Rory McIlroy thinks a compromise can be reached between LIV Golf and the established tours, but only if Greg Norman departs as head of the controversial series.
The Northern Irishman is in Dubai as he attempts to finish the season as the European No 1 at this week’s DP World Tour Championship – coincidentally on a course designed by Norman.
His progress to the season-ending event at the Earth Course has been remarkably serene, given how frequently he has had to address the turmoil away from the fairways.
Most recently, Norman, the chief executive and commissioner of the breakaway series, said: “Every PGA Tour player should be thanking LIV, including Tiger Woods and Rory McIlroy.”
The Australian cited the increases to the prize money and player impact programme funding on the PGA Tour as reactions to LIV, for which the players should be grateful.
McIlroy countered by saying Woods “is the reason that we are playing for as much as we are,” and that “everyone else in the game should be thankful” to the American great.
“Tiger is the reason the stature of our game is where it is,” McIlroy said.
“The generation of Tiger, and the generation coming after Tiger, have all benefited from him and his achievements and what he's done for the game of golf.
“I don't think Tiger should be thankful to anyone for anything.”
The world No 1 has said the sport can move past the antagonism that has divided it this season, which has seen a number of player suspensions from both the PGA and DP World Tours.
However, he says it cannot happen before resolutions are found to the legal cases that are ongoing.
He also thinks a change in personnel at the top is necessary to ending the “stalemate”.
“There's a few things that I would like to see on the LIV side that need to happen,” McIlroy said.
“I think Greg needs to go.

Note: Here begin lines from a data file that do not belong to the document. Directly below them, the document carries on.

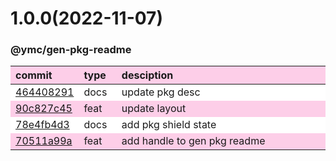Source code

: 
<style>
table{display:table;width:100%;}
table th:nth-of-type(1),table th:nth-of-type(2){width:12%;}
tr:nth-child(2n){background-color:#fdcee8;}
tr:nth-child(2n-1){background-color:white;}
th{background-color:#fdcee8;}
</style>


<a name="1.0.0"></a>
# 1.0.0(2022-11-07)
### @ymc/gen-pkg-readme

<div align="center" style="margin-left: auto;margin-right: auto;background:white;">

commit|type|desciption
:----|:----|:----
[464408291](https://github.com/ymc-github/js-idea/commit/646440829139b88a253fc44e8c8633d761df42bb)|docs|update pkg desc
[90c827c45](https://github.com/ymc-github/js-idea/commit/f90c827c454d281c93cc96a0a6a6864ef849941e)|feat|update layout
[78e4fb4d3](https://github.com/ymc-github/js-idea/commit/b78e4fb4d38a05536a6a28a1929b227b9d4319bc)|docs|add pkg shield state
[70511a99a](https://github.com/ymc-github/js-idea/commit/f70511a99a9772f0768b90218994cfbfa388e08e)|feat|add handle to gen pkg readme

</div>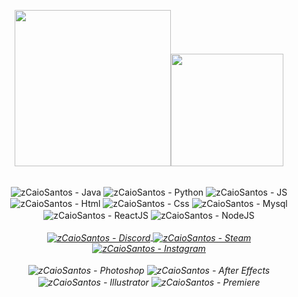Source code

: 

<div style="display: inline_block" align="center">
  <p><img width="250" src="https://media.giphy.com/media/e2mgnBFRQVZinZusyS/giphy.gif?cid=790b7611019d6d9f549da654e5125439d027fc8881ce259b&rid=giphy.gif&ct=s"><img height="180em" src="https://github-readme-stats.vercel.app/api?username=zCaioSantos&show_icons=true&theme=dracula&include_all_commits=true"></p>
</div>

<br>
<div style="display: inline_block" align="center">
  <img align="center" alt="zCaioSantos - Java" src="https://img.shields.io/badge/Java-ED8B00?style=for-the-badge&logo=java&logoColor=white">
  <img align="center" alt="zCaioSantos - Python" src="https://img.shields.io/badge/Python-14354C?style=for-the-badge&logo=python&logoColor=white">
  <img align="center" alt="zCaioSantos - JS" src="https://img.shields.io/badge/JavaScript-323330?style=for-the-badge&logo=javascript&logoColor=F7DF1E">
  <img align="center" alt="zCaioSantos - Html" src="https://img.shields.io/badge/HTML5-E34F26?style=for-the-badge&logo=html5&logoColor=white">
  <img align="center" alt="zCaioSantos - Css" src="https://img.shields.io/badge/CSS3-1572B6?style=for-the-badge&logo=css3&logoColor=white">
  <img align="center" alt="zCaioSantos - Mysql" src="https://img.shields.io/badge/MySQL-00000F?style=for-the-badge&logo=mysql&logoColor=white">
  <img align="center" alt="zCaioSantos - ReactJS" src="https://img.shields.io/badge/React-20232A?style=for-the-badge&logo=react&logoColor=61DAFB">
  <img align="center" alt="zCaioSantos - NodeJS" src="https://img.shields.io/badge/Node.js-339933?style=for-the-badge&logo=nodedotjs&logoColor=white">
</div>
<br>
<div style="display: inline_block" align="center">
  <em><a href="https://discord.gg/cWvUzdSaQz" target="_blank"><img align="center" alt="zCaioSantos - Discord" src="https://img.shields.io/badge/Discord-7289DA?style=for-the-badge&logo=discord&logoColor=white"></em>
  <em><a href="https://steamcommunity.com/profiles/76561199092272607/" target="_blank"><img align="center" alt="zCaioSantos - Steam" src="https://img.shields.io/badge/Steam-000000?style=for-the-badge&logo=steam&logoColor=white"></em>
  <em><a href="https://www.instagram.com/caiozf/" target="_blank"><img align="center" alt="zCaioSantos - Instagram" src="https://img.shields.io/badge/Instagram-E4405F?style=for-the-badge&logo=instagram&logoColor=white"></em>
</div>

<br>
<div style="display: inline_block" align="center">
  <em><a><img align="center" alt="zCaioSantos - Photoshop" src="https://aleen42.github.io/badges/src/photoshop.svg"></em>
  <em><img align="center" alt="zCaioSantos - After Effects" src="https://aleen42.github.io/badges/src/after_effects.svg"></em>
  <em><img align="center" alt="zCaioSantos - Illustrator" src="https://aleen42.github.io/badges/src/illustrator.svg"></em>
  <em><img align="center" alt="zCaioSantos - Premiere" src="https://aleen42.github.io/badges/src/premiere.svg"></em>
</div>
  
    
<br>
    

     
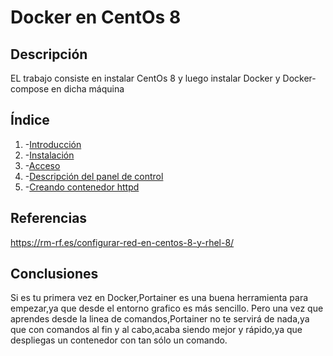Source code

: # Docker en CentOs 8

## Descripción 
EL trabajo consiste en instalar CentOs 8 y luego instalar Docker y Docker-compose en dicha máquina

## Índice
1. -[Introducción](https://github.com/jesusromero92/docker-portainer/blob/main/Indice/introduccion.md)
2. -[Instalación](https://github.com/jesusromero92/docker-portainer/blob/main/Indice/instalacion.md)
3. -[Acceso](https://github.com/jesusromero92/docker-portainer/blob/main/Indice/acceso.md)
4. -[Descripción del panel de control](https://github.com/jesusromero92/docker-portainer/blob/main/Indice/panel.md)
5. -[Creando contenedor httpd](https://github.com/jesusromero92/docker-portainer/blob/main/Indice/contenedor.md)

## Referencias
https://rm-rf.es/configurar-red-en-centos-8-y-rhel-8/





## Conclusiones
Si es tu primera vez en Docker,Portainer es una buena herramienta para empezar,ya que desde el entorno grafico es más sencillo.
Pero una vez que aprendes desde la linea de comandos,Portainer no te servirá de nada,ya que con comandos al fin y al cabo,acaba siendo mejor y rápido,ya que despliegas un contenedor con tan sólo un comando.
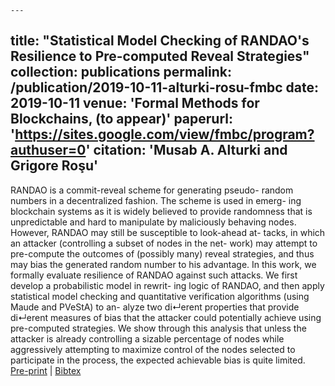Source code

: 	---
title: "Statistical Model Checking of RANDAO's Resilience to Pre-computed Reveal Strategies"
collection: publications
permalink: /publication/2019-10-11-alturki-rosu-fmbc
date: 2019-10-11
venue: 'Formal Methods for Blockchains, (to appear)'
paperurl: 'https://sites.google.com/view/fmbc/program?authuser=0'
citation: 'Musab A. Alturki and Grigore Roşu'
---

RANDAO is a commit-reveal scheme for generating pseudo-
random numbers in a decentralized fashion. The scheme is used in emerg-
ing blockchain systems as it is widely believed to provide randomness
that is unpredictable and hard to manipulate by maliciously behaving
nodes. However, RANDAO may still be susceptible to look-ahead at-
tacks, in which an attacker (controlling a subset of nodes in the net-
work) may attempt to pre-compute the outcomes of (possibly many)
reveal strategies, and thus may bias the generated random number to
his advantage. In this work, we formally evaluate resilience of RANDAO
against such attacks. We first develop a probabilistic model in rewrit-
ing logic of RANDAO, and then apply statistical model checking and
quantitative verification algorithms (using Maude and PVeStA) to an-
alyze two di↵erent properties that provide di↵erent measures of bias that
the attacker could potentially achieve using pre-computed strategies. We
show through this analysis that unless the attacker is already controlling
a sizable percentage of nodes while aggressively attempting to maximize
control of the nodes selected to participate in the process, the expected
achievable bias is quite limited.
[Pre-print](http://academicpages.github.io/files/paper1.pdf) |
[Bibtex](#)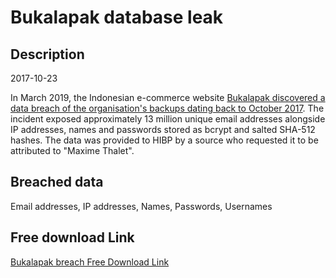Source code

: # Bukalapak database leak

## Description

2017-10-23

In March 2019, the Indonesian e-commerce website <a href="https://www.bukalapak.com/blog/feature-updates/petunjuk-teknis-105502" target="_blank" rel="noopener">Bukalapak discovered a data breach of the organisation's backups dating back to October 2017</a>. The incident exposed approximately 13 million unique email addresses alongside IP addresses, names and passwords stored as bcrypt and salted SHA-512 hashes. The data was provided to HIBP by a source who requested it to be attributed to &quot;Maxime Thalet&quot;.

## Breached data

Email addresses, IP addresses, Names, Passwords, Usernames

## Free download Link

[Bukalapak breach Free Download Link](https://link-to.net/1229997/772.8830169259542/dynamic/?r=aHR0cHM6Ly93d3cubWVkaWFmaXJlLmNvbS92aWV3LzBFZWl3Vk9ubUpoOUhTVS9idWthbGFwYWsuY29tL2ZpbGU=)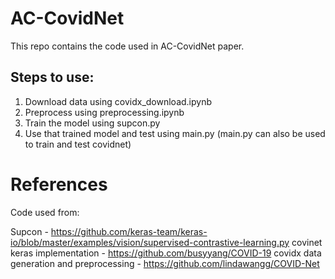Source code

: # AC-CovidNet
This repo contains the code used in AC-CovidNet paper.

## Steps to use:
1. Download data using covidx_download.ipynb
2. Preprocess using preprocessing.ipynb
3. Train the model using supcon.py
4. Use that trained model and test using main.py
(main.py can also be used to train and test covidnet)

# References
Code used from:

Supcon - https://github.com/keras-team/keras-io/blob/master/examples/vision/supervised-contrastive-learning.py
covinet keras implementation - https://github.com/busyyang/COVID-19
covidx data generation and preprocessing - https://github.com/lindawangg/COVID-Net
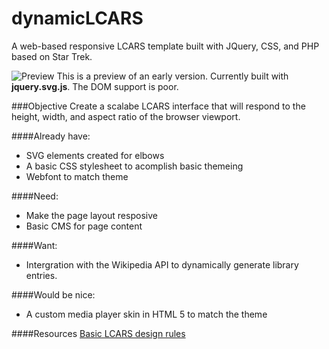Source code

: dynamicLCARS
============

A web-based responsive LCARS template built with JQuery, CSS, and PHP based on Star Trek.


![Preview](http://zacharyskalko.com/files/LCARS1.jpg "Preview")
This is a preview of an early version. Currently built with **jquery.svg.js**. The DOM support is poor.


###Objective
Create a scalabe LCARS interface that will respond to the height, width, and aspect ratio of the browser viewport.

####Already have:
- SVG elements created for elbows
- A basic CSS stylesheet to acomplish basic themeing
- Webfont to match theme

####Need:
- Make the page layout resposive
- Basic CMS for page content

####Want:
- Intergration with the Wikipedia API to dynamically generate library entries.

####Would be nice:
- A custom media player skin in HTML 5 to match the theme

####Resources
[Basic LCARS design rules](http://www.lcars47.com/p/lcars-101.html)
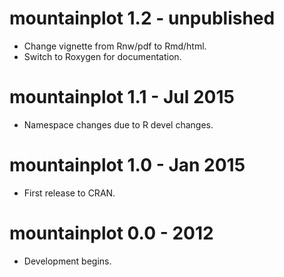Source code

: 
# mountainplot 1.2 - unpublished

* Change vignette from Rnw/pdf to Rmd/html.
* Switch to Roxygen for documentation.

# mountainplot 1.1 - Jul 2015

* Namespace changes due to R devel changes.

# mountainplot 1.0 - Jan 2015

* First release to CRAN.

# mountainplot 0.0 - 2012

* Development begins.
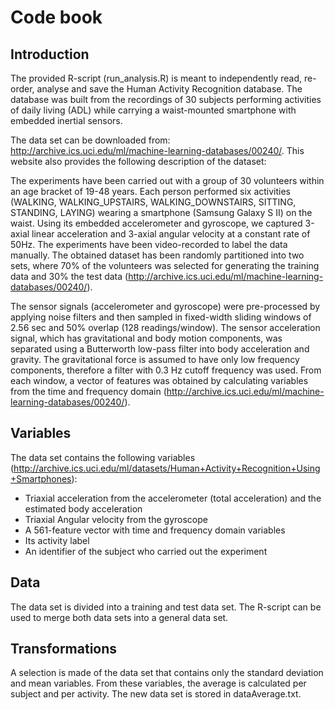 # Code book

## Introduction
The provided R-script (run_analysis.R) is meant to independently read, re-order, analyse and save the Human Activity Recognition database. The database was built from the recordings of 30 subjects performing activities of daily living (ADL) while carrying a waist-mounted smartphone with embedded inertial sensors.

The data set can be downloaded from: http://archive.ics.uci.edu/ml/machine-learning-databases/00240/. This website also provides the following description of the dataset:

The experiments have been carried out with a group of 30 volunteers within an age bracket of 19-48 years. Each person performed six activities (WALKING, WALKING_UPSTAIRS, WALKING_DOWNSTAIRS, SITTING, STANDING, LAYING) wearing a smartphone (Samsung Galaxy S II) on the waist. Using its embedded accelerometer and gyroscope, we captured 3-axial linear acceleration and 3-axial angular velocity at a constant rate of 50Hz. The experiments have been video-recorded to label the data manually. The obtained dataset has been randomly partitioned into two sets, where 70% of the volunteers was selected for generating the training data and 30% the test data (http://archive.ics.uci.edu/ml/machine-learning-databases/00240/). 

The sensor signals (accelerometer and gyroscope) were pre-processed by applying noise filters and then sampled in fixed-width sliding windows of 2.56 sec and 50% overlap (128 readings/window). The sensor acceleration signal, which has gravitational and body motion components, was separated using a Butterworth low-pass filter into body acceleration and gravity. The gravitational force is assumed to have only low frequency components, therefore a filter with 0.3 Hz cutoff frequency was used. From each window, a vector of features was obtained by calculating variables from the time and frequency domain (http://archive.ics.uci.edu/ml/machine-learning-databases/00240/).

## Variables
The data set contains the following variables (http://archive.ics.uci.edu/ml/datasets/Human+Activity+Recognition+Using+Smartphones):
- Triaxial acceleration from the accelerometer (total acceleration) and the estimated body acceleration
- Triaxial Angular velocity from the gyroscope
- A 561-feature vector with time and frequency domain variables
- Its activity label
- An identifier of the subject who carried out the experiment

## Data
The data set is divided into a training and test data set. The R-script can be used to merge both data sets into a general data set. 

## Transformations
A selection is made of the data set that contains only the standard deviation and mean variables. From these variables, the average is calculated per subject and per activity. The new data set is stored in dataAverage.txt.
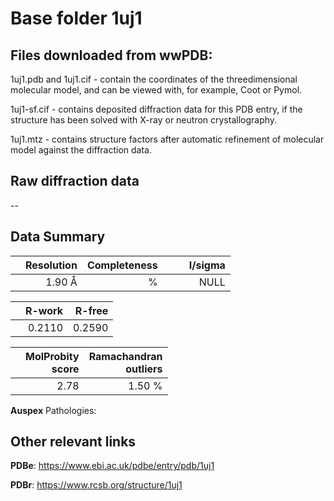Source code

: # Base folder 1uj1

## Files downloaded from wwPDB:

1uj1.pdb and 1uj1.cif - contain the coordinates of the threedimensional molecular model, and can be viewed with, for example, Coot or Pymol.

1uj1-sf.cif - contains deposited diffraction data for this PDB entry, if the structure has been solved with X-ray or neutron crystallography.

1uj1.mtz - contains structure factors after automatic refinement of molecular model against the diffraction data.

## Raw diffraction data

--<br> 

## Data Summary
|   | Resolution | Completeness| I/sigma |
|---|-------------:|----------------:|--------------:|
|   |1.90 Å|      %|<img width=50/>NULL |

|   | **R-work**| **R-free**   
|---|-------------:|----------------:|           
||  0.2110|  0.2590|

|   |**MolProbity<br>score**| **Ramachandran<br>outliers** 
|---|-------------:|----------------:|
||  2.78|  1.50 %|

**Auspex** Pathologies: 

 

## Other relevant links 
**PDBe**:  https://www.ebi.ac.uk/pdbe/entry/pdb/1uj1
 
**PDBr**: https://www.rcsb.org/structure/1uj1 

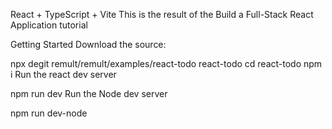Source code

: React + TypeScript + Vite
This is the result of the Build a Full-Stack React Application tutorial

Getting Started
Download the source:

npx degit remult/remult/examples/react-todo react-todo
cd react-todo
npm i
Run the react dev server

npm run dev
Run the Node dev server

npm run dev-node
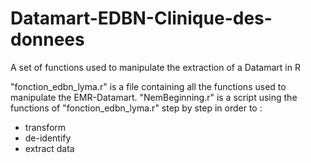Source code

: # Datamart-EDBN-Clinique-des-donnees
A set of functions used to manipulate the extraction of a Datamart in R

"fonction_edbn_lyma.r" is a file containing all the functions used to manipulate the EMR-Datamart.
"NemBeginning.r" is a script using the functions of "fonction_edbn_lyma.r" step by step in order to :
  - transform
  - de-identify
  - extract data
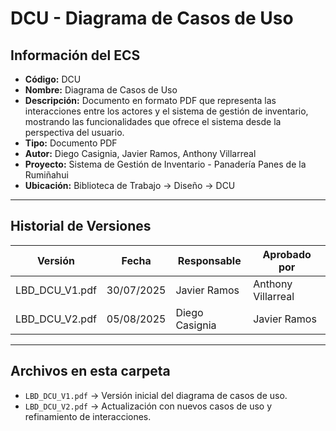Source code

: # DCU - Diagrama de Casos de Uso

## Información del ECS
- **Código:** DCU  
- **Nombre:** Diagrama de Casos de Uso  
- **Descripción:** Documento en formato PDF que representa las interacciones entre los actores y el sistema de gestión de inventario, mostrando las funcionalidades que ofrece el sistema desde la perspectiva del usuario.  
- **Tipo:** Documento PDF  
- **Autor:** Diego Casignia, Javier Ramos, Anthony Villarreal  
- **Proyecto:** Sistema de Gestión de Inventario - Panadería Panes de la Rumiñahui  
- **Ubicación:** Biblioteca de Trabajo → Diseño → DCU  

---

## Historial de Versiones

| Versión           | Fecha       | Responsable       | Aprobado por      |
|-------------------|------------|-------------------|-------------------|
| LBD_DCU_V1.pdf    | 30/07/2025 | Javier Ramos      | Anthony Villarreal |
| LBD_DCU_V2.pdf    | 05/08/2025 | Diego Casignia    | Javier Ramos      |

---

## Archivos en esta carpeta
- `LBD_DCU_V1.pdf` → Versión inicial del diagrama de casos de uso.  
- `LBD_DCU_V2.pdf` → Actualización con nuevos casos de uso y refinamiento de interacciones.  
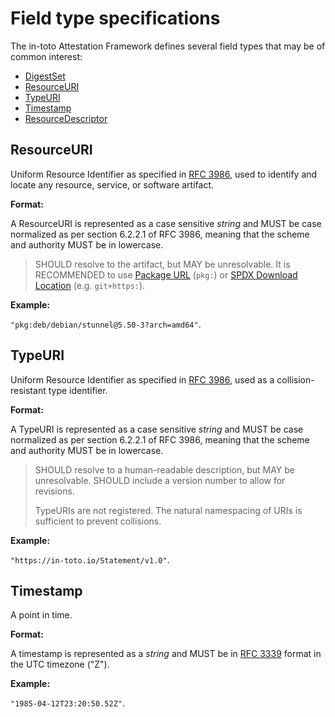 # Field type specifications

The in-toto Attestation Framework defines several field types that may be of
common interest:

-   [DigestSet]
-   [ResourceURI]
-   [TypeURI]
-   [Timestamp]
-   [ResourceDescriptor]

## ResourceURI

Uniform Resource Identifier as specified in [RFC 3986][], used to identify
and locate any resource, service, or software artifact.

**Format:**

A ResourceURI is represented as a case sensitive _string_ and MUST be case
normalized as per section 6.2.2.1 of RFC 3986, meaning that the scheme and
authority MUST be in lowercase.

> SHOULD resolve to the artifact, but MAY be unresolvable. It is RECOMMENDED
> to use [Package URL][] (`pkg:`) or [SPDX Download Location][] (e.g.
> `git+https:`).

**Example:**

`"pkg:deb/debian/stunnel@5.50-3?arch=amd64"`.

## TypeURI

Uniform Resource Identifier as specified in [RFC 3986][], used as a
collision-resistant type identifier.

**Format:**

A TypeURI is represented as a case sensitive _string_ and MUST be case
normalized as per section 6.2.2.1 of RFC 3986, meaning that the scheme and
authority MUST be in lowercase.

> SHOULD resolve to a human-readable description, but MAY be unresolvable.
> SHOULD include a version number to allow for revisions.
>
> TypeURIs are not registered. The natural namespacing of URIs is sufficient
> to prevent collisions.

**Example:**

`"https://in-toto.io/Statement/v1.0"`.

## Timestamp

A point in time.

**Format:**

A timestamp is represented as a _string_ and MUST be in [RFC 3339][] format
in the UTC timezone ("Z").

**Example:**

`"1985-04-12T23:20:50.52Z"`.

[DigestSet]: digest_set.md
[Package URL]: https://github.com/package-url/purl-spec/
[RFC 3339]: https://tools.ietf.org/html/rfc3339
[RFC 3986]: https://tools.ietf.org/html/rfc3986
[ResourceDescriptor]: resource_descriptor.md
[ResourceURI]: scalar_field_types.md#ResourceURI
[SPDX Download Location]: https://spdx.github.io/spdx-spec/v2.3/package-information/#77-package-download-location-field
[Timestamp]: scalar_field_types.md#Timestamp
[TypeURI]: scalar_field_types.md#TypeURI
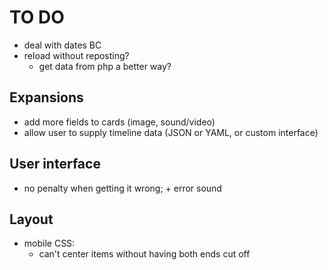 # TO DO

- deal with dates BC
- reload without reposting?
    - get data from php a better way?

## Expansions
- add more fields to cards (image, sound/video)
- allow user to supply timeline data (JSON or YAML, or custom interface)

## User interface
- no penalty when getting it wrong; + error sound

## Layout
- mobile CSS: 
    - can't center items without having both ends cut off


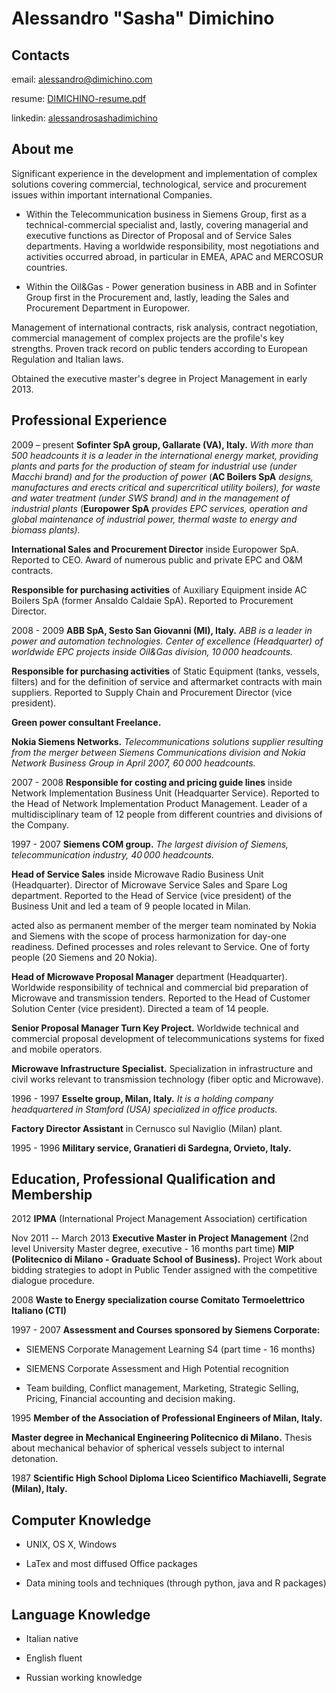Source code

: # Alessandro "Sasha" Dimichino

## Contacts

email: alessandro@dimichino.com

resume: [DIMICHINO-resume.pdf](https://www.dimichino.com/resume/DIMICHINO-Resume.pdf)

linkedin: [alessandrosashadimichino](https://www.linkedin.com/in/alessandrosashadimichino/)

## About me

Significant experience in the development and implementation of complex
solutions covering commercial, technological, service and procurement
issues within important international Companies.

- Within the Telecommunication business in Siemens Group, first as a
    technical-commercial specialist and, lastly, covering managerial and
    executive functions as Director of Proposal and of Service Sales
    departments. Having a worldwide responsibility, most negotiations
    and activities occurred abroad, in particular in EMEA, APAC and
    MERCOSUR countries.

- Within the Oil&Gas - Power generation business in ABB and in
    Sofinter Group first in the Procurement and, lastly, leading the
    Sales and Procurement Department in Europower.

Management of international contracts, risk analysis, contract
negotiation, commercial management of complex projects are the profile's
key strengths. Proven track record on public tenders according to European Regulation and Italian laws.

Obtained the executive master's degree in Project Management in early
2013.

## Professional Experience

2009 – present
**Sofinter SpA group, Gallarate (VA), Italy.** *With more than 500
headcounts it is a leader in the international energy market, providing
plants and parts for the production of steam for industrial use (under
Macchi brand) and for the production of power* (**AC Boilers SpA**
*designs, manufactures and erects critical and supercritical utility
boilers), for waste and water treatment (under SWS brand) and in the
management of industrial plants* (**Europower SpA** *provides EPC
services, operation and global maintenance of industrial power, thermal
waste to energy and biomass plants).*

**International Sales and Procurement Director** inside Europower SpA.
Reported to CEO. Award of numerous public and private EPC and O&M contracts.

**Responsible for purchasing activities** of Auxiliary Equipment inside
AC Boilers SpA (former Ansaldo Caldaie SpA). Reported to Procurement
Director.

2008 - 2009
**ABB SpA, Sesto San Giovanni (MI), Italy.** *ABB is a leader in power
and automation technologies. Center of excellence (Headquarter) of
worldwide EPC projects inside Oil&Gas division, 10 000 headcounts.*

**Responsible for purchasing activities** of Static Equipment (tanks,
vessels, filters) and for the definition of service and aftermarket
contracts with main suppliers. Reported to Supply Chain and Procurement
Director (vice president).

**Green power consultant Freelance.**

**Nokia Siemens Networks.** *Telecommunications solutions supplier
resulting from the merger between Siemens Communications division and
Nokia Network Business Group in April 2007, 60 000 headcounts.*

2007 - 2008
**Responsible for costing and pricing guide lines** inside Network
Implementation Business Unit (Headquarter Service). Reported to the Head
of Network Implementation Product Management. Leader of a
multidisciplinary team of 12 people from different countries and
divisions of the Company.

1997 - 2007
**Siemens COM group.** *The largest division of Siemens,
telecommunication industry, 40 000 headcounts.*

**Head of Service Sales** inside Microwave Radio Business Unit
(Headquarter). Director of Microwave Service Sales and Spare Log
department. Reported to the Head of Service (vice president) of the
Business Unit and led a team of 9 people located in Milan.

acted also as permanent member of the merger team nominated by Nokia and
Siemens with the scope of process harmonization for day-one readiness.
Defined processes and roles relevant to Service. One of forty people (20
Siemens and 20 Nokia).

**Head of Microwave Proposal Manager** department (Headquarter).
Worldwide responsibility of technical and commercial bid preparation of
Microwave and transmission tenders. Reported to the Head of Customer
Solution Center (vice president). Directed a team of 14 people.

**Senior Proposal Manager Turn Key Project.** Worldwide technical and
commercial proposal development of telecommunications systems for fixed
and mobile operators.

**Microwave Infrastructure Specialist.** Specialization in
infrastructure and civil works relevant to transmission technology
(fiber optic and Microwave).

1996 - 1997
**Esselte group, Milan, Italy.** *It is a holding company headquartered
in Stamford (USA) specialized in office products.*

**Factory Director Assistant** in Cernusco sul Naviglio (Milan) plant.

1995 - 1996
**Military service, Granatieri di Sardegna, Orvieto, Italy.**

## Education, Professional Qualification and Membership

2012
**IPMA** (International Project Management Association) certification

Nov 2011 -- March 2013
**Executive Master in Project Management** (2nd level University Master
degree, executive - 16 months part time) **MIP (Politecnico di Milano -
Graduate School of Business).** Project Work about bidding strategies to
adopt in Public Tender assigned with the competitive dialogue procedure.

2008
**Waste to Energy specialization course Comitato Termoelettrico Italiano
(CTI)**

1997 - 2007
**Assessment and Courses sponsored by Siemens Corporate:**

- SIEMENS Corporate Management Learning S4 (part time - 16 months)

- SIEMENS Corporate Assessment and High Potential recognition

- Team building, Conflict management, Marketing, Strategic Selling,
    Pricing, Financial accounting and decision making.

1995
**Member of the Association of Professional Engineers of Milan, Italy.**

**Master degree in Mechanical Engineering Politecnico di Milano.**
Thesis about mechanical behavior of spherical vessels subject to
internal detonation.

1987
**Scientific High School Diploma Liceo Scientifico Machiavelli, Segrate
(Milan), Italy.**

## Computer Knowledge

- UNIX, OS X, Windows

- LaTex and most diffused Office packages

- Data mining tools and techniques (through python, java and R
    packages)

## Language Knowledge

- Italian   native

- English   fluent

- Russian   working knowledge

I think he just needs to exit stage left.
“He's made his mark but I think now is the right time to sort of say, look, you've got this thing off the ground but no one is going to talk unless there's an adult in the room that can actually try to mend fences.”
McIlroy is not confident of there being an end to the impasse any time soon.
“Right now, I think the separate entities – the PGA Tour, European Tour and LIV – are going to be very different products to [each] other,” McIlroy said.
“They are just going to keep going until something happens. Whether that's in the hands of a court or a judge or something else happens along the way, no one really knows. But right now it seems like it's a bit of a stalemate.”
Heading into the season finale, McIlroy leads the Race to Dubai rankings after an extraordinarily consistent season.
Of the nine DP World Tour events he has played to this point, his worst finish was 12th in the season-opening HSBC Abu Dhabi Championship.
Since then, his finishing positions have been third, second, eighth, fifth, third, second, fourth and fourth.
And yet he only holds a slender advantage coming in to the final event. Ryan Fox is just over 100 points behind, following his runner up finish behind Tommy Fleetwood at the Nedbank Golf Challenge in South Africa last week.
“He's had an amazing season,” McIlroy said of the New Zealander.
“It's great to see. I don't know him well but he seems like a lovely guy, and I'm looking forward to playing with him on Thursday.”
McIlroy and Fox will be the last match off at Jumeirah Golf Estates on Thursday, when they start at 12.45pm.